Data for processing.
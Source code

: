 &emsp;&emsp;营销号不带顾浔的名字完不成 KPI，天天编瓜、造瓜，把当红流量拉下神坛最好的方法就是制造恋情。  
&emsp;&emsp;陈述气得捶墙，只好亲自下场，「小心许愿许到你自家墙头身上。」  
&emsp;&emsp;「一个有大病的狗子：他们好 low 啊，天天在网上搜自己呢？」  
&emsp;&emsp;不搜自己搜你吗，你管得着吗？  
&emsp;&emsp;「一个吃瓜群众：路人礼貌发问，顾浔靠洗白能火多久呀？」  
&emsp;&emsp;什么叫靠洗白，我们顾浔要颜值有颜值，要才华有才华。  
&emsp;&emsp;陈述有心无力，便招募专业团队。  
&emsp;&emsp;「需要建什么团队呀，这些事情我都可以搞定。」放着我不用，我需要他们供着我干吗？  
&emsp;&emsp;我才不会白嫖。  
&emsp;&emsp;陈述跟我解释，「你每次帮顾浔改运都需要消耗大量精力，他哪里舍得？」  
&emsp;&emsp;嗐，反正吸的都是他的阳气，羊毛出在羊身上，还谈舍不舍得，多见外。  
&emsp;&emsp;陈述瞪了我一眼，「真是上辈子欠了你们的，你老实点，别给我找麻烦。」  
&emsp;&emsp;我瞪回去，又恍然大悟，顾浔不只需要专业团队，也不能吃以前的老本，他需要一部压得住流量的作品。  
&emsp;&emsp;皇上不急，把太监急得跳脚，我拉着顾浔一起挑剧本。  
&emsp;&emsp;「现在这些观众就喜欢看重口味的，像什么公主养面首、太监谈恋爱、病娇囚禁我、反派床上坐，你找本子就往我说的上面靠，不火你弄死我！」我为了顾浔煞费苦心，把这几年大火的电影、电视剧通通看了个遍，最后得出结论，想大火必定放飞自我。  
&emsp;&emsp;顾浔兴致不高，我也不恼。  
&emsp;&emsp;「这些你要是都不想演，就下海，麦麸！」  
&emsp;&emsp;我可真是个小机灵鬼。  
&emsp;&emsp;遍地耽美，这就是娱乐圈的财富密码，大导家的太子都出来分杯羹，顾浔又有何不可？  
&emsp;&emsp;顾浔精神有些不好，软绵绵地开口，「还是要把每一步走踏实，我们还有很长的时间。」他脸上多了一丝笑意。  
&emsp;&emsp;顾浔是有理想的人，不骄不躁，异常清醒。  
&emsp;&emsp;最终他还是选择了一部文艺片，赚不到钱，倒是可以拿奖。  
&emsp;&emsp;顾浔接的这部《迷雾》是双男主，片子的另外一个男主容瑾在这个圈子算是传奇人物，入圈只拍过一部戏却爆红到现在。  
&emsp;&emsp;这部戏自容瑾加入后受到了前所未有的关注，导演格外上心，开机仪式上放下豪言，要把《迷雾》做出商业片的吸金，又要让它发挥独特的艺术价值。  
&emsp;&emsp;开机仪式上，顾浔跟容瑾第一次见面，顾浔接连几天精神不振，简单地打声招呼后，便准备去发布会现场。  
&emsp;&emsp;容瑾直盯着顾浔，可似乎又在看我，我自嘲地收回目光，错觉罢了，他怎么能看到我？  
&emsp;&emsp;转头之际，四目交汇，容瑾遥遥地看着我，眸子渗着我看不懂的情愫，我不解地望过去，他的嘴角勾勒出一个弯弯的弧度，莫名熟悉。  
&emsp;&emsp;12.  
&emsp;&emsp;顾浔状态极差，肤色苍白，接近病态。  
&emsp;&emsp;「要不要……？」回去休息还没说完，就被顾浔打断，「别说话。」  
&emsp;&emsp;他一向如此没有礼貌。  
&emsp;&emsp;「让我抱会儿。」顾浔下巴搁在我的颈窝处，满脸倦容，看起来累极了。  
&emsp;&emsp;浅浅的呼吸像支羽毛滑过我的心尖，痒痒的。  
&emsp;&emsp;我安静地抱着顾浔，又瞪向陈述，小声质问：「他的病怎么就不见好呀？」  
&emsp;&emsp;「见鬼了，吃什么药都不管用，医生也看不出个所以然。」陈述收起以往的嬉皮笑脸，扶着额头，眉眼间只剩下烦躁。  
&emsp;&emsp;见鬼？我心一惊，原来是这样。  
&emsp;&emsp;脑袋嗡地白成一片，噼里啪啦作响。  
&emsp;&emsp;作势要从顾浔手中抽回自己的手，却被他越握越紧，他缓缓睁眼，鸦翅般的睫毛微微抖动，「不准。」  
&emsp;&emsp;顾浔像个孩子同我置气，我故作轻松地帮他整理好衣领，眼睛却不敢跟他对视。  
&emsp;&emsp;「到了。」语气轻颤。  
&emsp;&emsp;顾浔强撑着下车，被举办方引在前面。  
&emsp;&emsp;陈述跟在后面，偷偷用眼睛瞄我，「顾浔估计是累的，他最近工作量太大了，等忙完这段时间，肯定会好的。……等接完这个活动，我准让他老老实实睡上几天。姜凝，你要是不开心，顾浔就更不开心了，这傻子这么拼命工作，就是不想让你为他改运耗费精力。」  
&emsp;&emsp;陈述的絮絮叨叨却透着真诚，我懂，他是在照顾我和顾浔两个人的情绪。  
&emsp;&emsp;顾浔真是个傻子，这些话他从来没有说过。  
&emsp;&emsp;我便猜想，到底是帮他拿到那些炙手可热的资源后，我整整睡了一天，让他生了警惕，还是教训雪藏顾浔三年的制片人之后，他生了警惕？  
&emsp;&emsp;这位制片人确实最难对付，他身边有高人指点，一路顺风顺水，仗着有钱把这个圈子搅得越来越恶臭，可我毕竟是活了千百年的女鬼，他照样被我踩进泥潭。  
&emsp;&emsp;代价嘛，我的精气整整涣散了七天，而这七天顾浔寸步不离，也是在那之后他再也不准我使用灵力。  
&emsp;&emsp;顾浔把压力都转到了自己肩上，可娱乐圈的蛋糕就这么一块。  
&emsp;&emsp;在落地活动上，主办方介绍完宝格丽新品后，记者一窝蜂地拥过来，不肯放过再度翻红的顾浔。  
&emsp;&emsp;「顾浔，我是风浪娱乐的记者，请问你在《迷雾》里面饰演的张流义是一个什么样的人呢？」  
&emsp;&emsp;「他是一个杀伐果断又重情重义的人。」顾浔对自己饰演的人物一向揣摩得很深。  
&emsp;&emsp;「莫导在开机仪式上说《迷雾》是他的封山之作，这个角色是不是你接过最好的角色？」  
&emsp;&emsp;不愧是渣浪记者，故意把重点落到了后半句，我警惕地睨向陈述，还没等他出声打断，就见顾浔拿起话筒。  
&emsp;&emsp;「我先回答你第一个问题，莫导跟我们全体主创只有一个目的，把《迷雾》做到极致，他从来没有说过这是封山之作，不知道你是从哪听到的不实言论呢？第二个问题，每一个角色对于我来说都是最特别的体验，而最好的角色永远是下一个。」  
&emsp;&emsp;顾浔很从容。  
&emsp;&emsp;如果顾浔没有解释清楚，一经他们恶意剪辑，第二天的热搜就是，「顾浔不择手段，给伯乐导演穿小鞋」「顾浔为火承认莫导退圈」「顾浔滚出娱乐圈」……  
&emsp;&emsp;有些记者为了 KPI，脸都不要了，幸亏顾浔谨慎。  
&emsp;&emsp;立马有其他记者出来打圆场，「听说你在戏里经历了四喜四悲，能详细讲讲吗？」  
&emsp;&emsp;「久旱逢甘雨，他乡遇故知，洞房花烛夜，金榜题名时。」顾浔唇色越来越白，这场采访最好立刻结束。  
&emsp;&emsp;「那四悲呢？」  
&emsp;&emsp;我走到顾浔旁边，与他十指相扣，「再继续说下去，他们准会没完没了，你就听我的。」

Exercise directions. Retype the material above from start to finish without any changes.

Response for this exercise.
Source code

: &emsp;&emsp;营销号不带顾浔的名字完不成 KPI，天天编瓜、造瓜，把当红流量拉下神坛最好的方法就是制造恋情。  
&emsp;&emsp;陈述气得捶墙，只好亲自下场，「小心许愿许到你自家墙头身上。」  
&emsp;&emsp;「一个有大病的狗子：他们好 low 啊，天天在网上搜自己呢？」  
&emsp;&emsp;不搜自己搜你吗，你管得着吗？  
&emsp;&emsp;「一个吃瓜群众：路人礼貌发问，顾浔靠洗白能火多久呀？」  
&emsp;&emsp;什么叫靠洗白，我们顾浔要颜值有颜值，要才华有才华。  
&emsp;&emsp;陈述有心无力，便招募专业团队。  
&emsp;&emsp;「需要建什么团队呀，这些事情我都可以搞定。」放着我不用，我需要他们供着我干吗？  
&emsp;&emsp;我才不会白嫖。  
&emsp;&emsp;陈述跟我解释，「你每次帮顾浔改运都需要消耗大量精力，他哪里舍得？」  
&emsp;&emsp;嗐，反正吸的都是他的阳气，羊毛出在羊身上，还谈舍不舍得，多见外。  
&emsp;&emsp;陈述瞪了我一眼，「真是上辈子欠了你们的，你老实点，别给我找麻烦。」  
&emsp;&emsp;我瞪回去，又恍然大悟，顾浔不只需要专业团队，也不能吃以前的老本，他需要一部压得住流量的作品。  
&emsp;&emsp;皇上不急，把太监急得跳脚，我拉着顾浔一起挑剧本。  
&emsp;&emsp;「现在这些观众就喜欢看重口味的，像什么公主养面首、太监谈恋爱、病娇囚禁我、反派床上坐，你找本子就往我说的上面靠，不火你弄死我！」我为了顾浔煞费苦心，把这几年大火的电影、电视剧通通看了个遍，最后得出结论，想大火必定放飞自我。  
&emsp;&emsp;顾浔兴致不高，我也不恼。  
&emsp;&emsp;「这些你要是都不想演，就下海，麦麸！」  
&emsp;&emsp;我可真是个小机灵鬼。  
&emsp;&emsp;遍地耽美，这就是娱乐圈的财富密码，大导家的太子都出来分杯羹，顾浔又有何不可？  
&emsp;&emsp;顾浔精神有些不好，软绵绵地开口，「还是要把每一步走踏实，我们还有很长的时间。」他脸上多了一丝笑意。  
&emsp;&emsp;顾浔是有理想的人，不骄不躁，异常清醒。  
&emsp;&emsp;最终他还是选择了一部文艺片，赚不到钱，倒是可以拿奖。  
&emsp;&emsp;顾浔接的这部《迷雾》是双男主，片子的另外一个男主容瑾在这个圈子算是传奇人物，入圈只拍过一部戏却爆红到现在。  
&emsp;&emsp;这部戏自容瑾加入后受到了前所未有的关注，导演格外上心，开机仪式上放下豪言，要把《迷雾》做出商业片的吸金，又要让它发挥独特的艺术价值。  
&emsp;&emsp;开机仪式上，顾浔跟容瑾第一次见面，顾浔接连几天精神不振，简单地打声招呼后，便准备去发布会现场。  
&emsp;&emsp;容瑾直盯着顾浔，可似乎又在看我，我自嘲地收回目光，错觉罢了，他怎么能看到我？  
&emsp;&emsp;转头之际，四目交汇，容瑾遥遥地看着我，眸子渗着我看不懂的情愫，我不解地望过去，他的嘴角勾勒出一个弯弯的弧度，莫名熟悉。  
&emsp;&emsp;12.  
&emsp;&emsp;顾浔状态极差，肤色苍白，接近病态。  
&emsp;&emsp;「要不要……？」回去休息还没说完，就被顾浔打断，「别说话。」  
&emsp;&emsp;他一向如此没有礼貌。  
&emsp;&emsp;「让我抱会儿。」顾浔下巴搁在我的颈窝处，满脸倦容，看起来累极了。  
&emsp;&emsp;浅浅的呼吸像支羽毛滑过我的心尖，痒痒的。  
&emsp;&emsp;我安静地抱着顾浔，又瞪向陈述，小声质问：「他的病怎么就不见好呀？」  
&emsp;&emsp;「见鬼了，吃什么药都不管用，医生也看不出个所以然。」陈述收起以往的嬉皮笑脸，扶着额头，眉眼间只剩下烦躁。  
&emsp;&emsp;见鬼？我心一惊，原来是这样。  
&emsp;&emsp;脑袋嗡地白成一片，噼里啪啦作响。  
&emsp;&emsp;作势要从顾浔手中抽回自己的手，却被他越握越紧，他缓缓睁眼，鸦翅般的睫毛微微抖动，「不准。」  
&emsp;&emsp;顾浔像个孩子同我置气，我故作轻松地帮他整理好衣领，眼睛却不敢跟他对视。  
&emsp;&emsp;「到了。」语气轻颤。  
&emsp;&emsp;顾浔强撑着下车，被举办方引在前面。  
&emsp;&emsp;陈述跟在后面，偷偷用眼睛瞄我，「顾浔估计是累的，他最近工作量太大了，等忙完这段时间，肯定会好的。……等接完这个活动，我准让他老老实实睡上几天。姜凝，你要是不开心，顾浔就更不开心了，这傻子这么拼命工作，就是不想让你为他改运耗费精力。」  
&emsp;&emsp;陈述的絮絮叨叨却透着真诚，我懂，他是在照顾我和顾浔两个人的情绪。  
&emsp;&emsp;顾浔真是个傻子，这些话他从来没有说过。  
&emsp;&emsp;我便猜想，到底是帮他拿到那些炙手可热的资源后，我整整睡了一天，让他生了警惕，还是教训雪藏顾浔三年的制片人之后，他生了警惕？  
&emsp;&emsp;这位制片人确实最难对付，他身边有高人指点，一路顺风顺水，仗着有钱把这个圈子搅得越来越恶臭，可我毕竟是活了千百年的女鬼，他照样被我踩进泥潭。  
&emsp;&emsp;代价嘛，我的精气整整涣散了七天，而这七天顾浔寸步不离，也是在那之后他再也不准我使用灵力。  
&emsp;&emsp;顾浔把压力都转到了自己肩上，可娱乐圈的蛋糕就这么一块。  
&emsp;&emsp;在落地活动上，主办方介绍完宝格丽新品后，记者一窝蜂地拥过来，不肯放过再度翻红的顾浔。  
&emsp;&emsp;「顾浔，我是风浪娱乐的记者，请问你在《迷雾》里面饰演的张流义是一个什么样的人呢？」  
&emsp;&emsp;「他是一个杀伐果断又重情重义的人。」顾浔对自己饰演的人物一向揣摩得很深。  
&emsp;&emsp;「莫导在开机仪式上说《迷雾》是他的封山之作，这个角色是不是你接过最好的角色？」  
&emsp;&emsp;不愧是渣浪记者，故意把重点落到了后半句，我警惕地睨向陈述，还没等他出声打断，就见顾浔拿起话筒。  
&emsp;&emsp;「我先回答你第一个问题，莫导跟我们全体主创只有一个目的，把《迷雾》做到极致，他从来没有说过这是封山之作，不知道你是从哪听到的不实言论呢？第二个问题，每一个角色对于我来说都是最特别的体验，而最好的角色永远是下一个。」  
&emsp;&emsp;顾浔很从容。  
&emsp;&emsp;如果顾浔没有解释清楚，一经他们恶意剪辑，第二天的热搜就是，「顾浔不择手段，给伯乐导演穿小鞋」「顾浔为火承认莫导退圈」「顾浔滚出娱乐圈」……  
&emsp;&emsp;有些记者为了 KPI，脸都不要了，幸亏顾浔谨慎。  
&emsp;&emsp;立马有其他记者出来打圆场，「听说你在戏里经历了四喜四悲，能详细讲讲吗？」  
&emsp;&emsp;「久旱逢甘雨，他乡遇故知，洞房花烛夜，金榜题名时。」顾浔唇色越来越白，这场采访最好立刻结束。  
&emsp;&emsp;「那四悲呢？」  
&emsp;&emsp;我走到顾浔旁边，与他十指相扣，「再继续说下去，他们准会没完没了，你就听我的。」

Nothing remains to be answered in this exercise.